→ WHAT THIS TASK INVOLVES: Your answer must consist of exactly the lines below, starting with the line with "que você criou." and going on through the line with "For values less", and nothing else.

-------

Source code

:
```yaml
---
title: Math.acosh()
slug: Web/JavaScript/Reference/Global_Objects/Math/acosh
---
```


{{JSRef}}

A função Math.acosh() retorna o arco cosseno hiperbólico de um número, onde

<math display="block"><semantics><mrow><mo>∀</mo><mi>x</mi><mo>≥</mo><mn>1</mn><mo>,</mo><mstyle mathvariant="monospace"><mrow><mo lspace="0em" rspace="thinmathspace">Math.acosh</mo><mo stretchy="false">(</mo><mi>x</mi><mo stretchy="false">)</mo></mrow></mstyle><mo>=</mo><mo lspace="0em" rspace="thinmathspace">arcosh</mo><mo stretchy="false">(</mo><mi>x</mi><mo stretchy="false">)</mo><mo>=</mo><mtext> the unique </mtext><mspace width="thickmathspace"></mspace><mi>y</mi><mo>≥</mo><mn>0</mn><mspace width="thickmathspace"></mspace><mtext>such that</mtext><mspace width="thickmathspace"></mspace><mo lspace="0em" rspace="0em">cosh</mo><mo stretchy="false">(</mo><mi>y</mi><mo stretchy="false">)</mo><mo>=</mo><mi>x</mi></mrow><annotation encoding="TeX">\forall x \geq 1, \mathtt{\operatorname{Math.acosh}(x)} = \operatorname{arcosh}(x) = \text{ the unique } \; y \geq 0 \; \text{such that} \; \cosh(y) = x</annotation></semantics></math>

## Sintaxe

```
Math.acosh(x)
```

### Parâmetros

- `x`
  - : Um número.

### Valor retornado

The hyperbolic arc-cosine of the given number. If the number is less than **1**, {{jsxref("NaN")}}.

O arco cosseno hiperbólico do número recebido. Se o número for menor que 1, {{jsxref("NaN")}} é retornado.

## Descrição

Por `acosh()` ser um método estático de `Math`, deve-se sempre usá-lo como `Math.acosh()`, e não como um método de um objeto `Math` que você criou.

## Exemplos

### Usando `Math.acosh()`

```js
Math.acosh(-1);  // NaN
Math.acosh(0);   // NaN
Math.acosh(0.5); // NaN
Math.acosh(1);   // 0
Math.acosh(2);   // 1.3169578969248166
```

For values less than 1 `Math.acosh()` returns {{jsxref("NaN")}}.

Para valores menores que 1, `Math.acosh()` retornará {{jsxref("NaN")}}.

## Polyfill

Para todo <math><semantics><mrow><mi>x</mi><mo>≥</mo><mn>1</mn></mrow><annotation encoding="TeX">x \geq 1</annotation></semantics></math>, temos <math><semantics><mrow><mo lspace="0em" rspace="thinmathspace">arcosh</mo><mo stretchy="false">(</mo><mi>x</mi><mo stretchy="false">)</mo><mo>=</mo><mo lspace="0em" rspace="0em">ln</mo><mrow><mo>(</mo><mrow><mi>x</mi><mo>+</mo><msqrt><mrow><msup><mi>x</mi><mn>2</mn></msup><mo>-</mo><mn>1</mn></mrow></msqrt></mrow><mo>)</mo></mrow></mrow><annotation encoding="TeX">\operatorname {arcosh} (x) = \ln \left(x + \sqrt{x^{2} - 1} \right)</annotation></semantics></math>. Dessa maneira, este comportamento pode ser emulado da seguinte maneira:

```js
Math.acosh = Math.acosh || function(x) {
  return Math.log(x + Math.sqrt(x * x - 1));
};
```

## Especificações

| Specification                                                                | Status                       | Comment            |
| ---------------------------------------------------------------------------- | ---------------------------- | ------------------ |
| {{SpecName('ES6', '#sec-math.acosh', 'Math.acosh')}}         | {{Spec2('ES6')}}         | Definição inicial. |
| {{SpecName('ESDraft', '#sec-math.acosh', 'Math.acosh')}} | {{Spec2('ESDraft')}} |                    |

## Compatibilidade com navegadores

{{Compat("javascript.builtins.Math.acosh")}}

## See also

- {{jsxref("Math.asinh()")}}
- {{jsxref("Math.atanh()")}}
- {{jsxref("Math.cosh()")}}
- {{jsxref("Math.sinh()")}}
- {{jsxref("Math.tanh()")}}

-------

→ SOLUTION TO THIS TASK:
Por `acosh()` ser um método estático de `Math`, deve-se sempre usá-lo como `Math.acosh()`, e não como um método de um objeto `Math` que você criou.

## Exemplos

### Usando `Math.acosh()`

```js
Math.acosh(-1);  // NaN
Math.acosh(0);   // NaN
Math.acosh(0.5); // NaN
Math.acosh(1);   // 0
Math.acosh(2);   // 1.3169578969248166
```

For values less than 1 `Math.acosh()` returns {{jsxref("NaN")}}.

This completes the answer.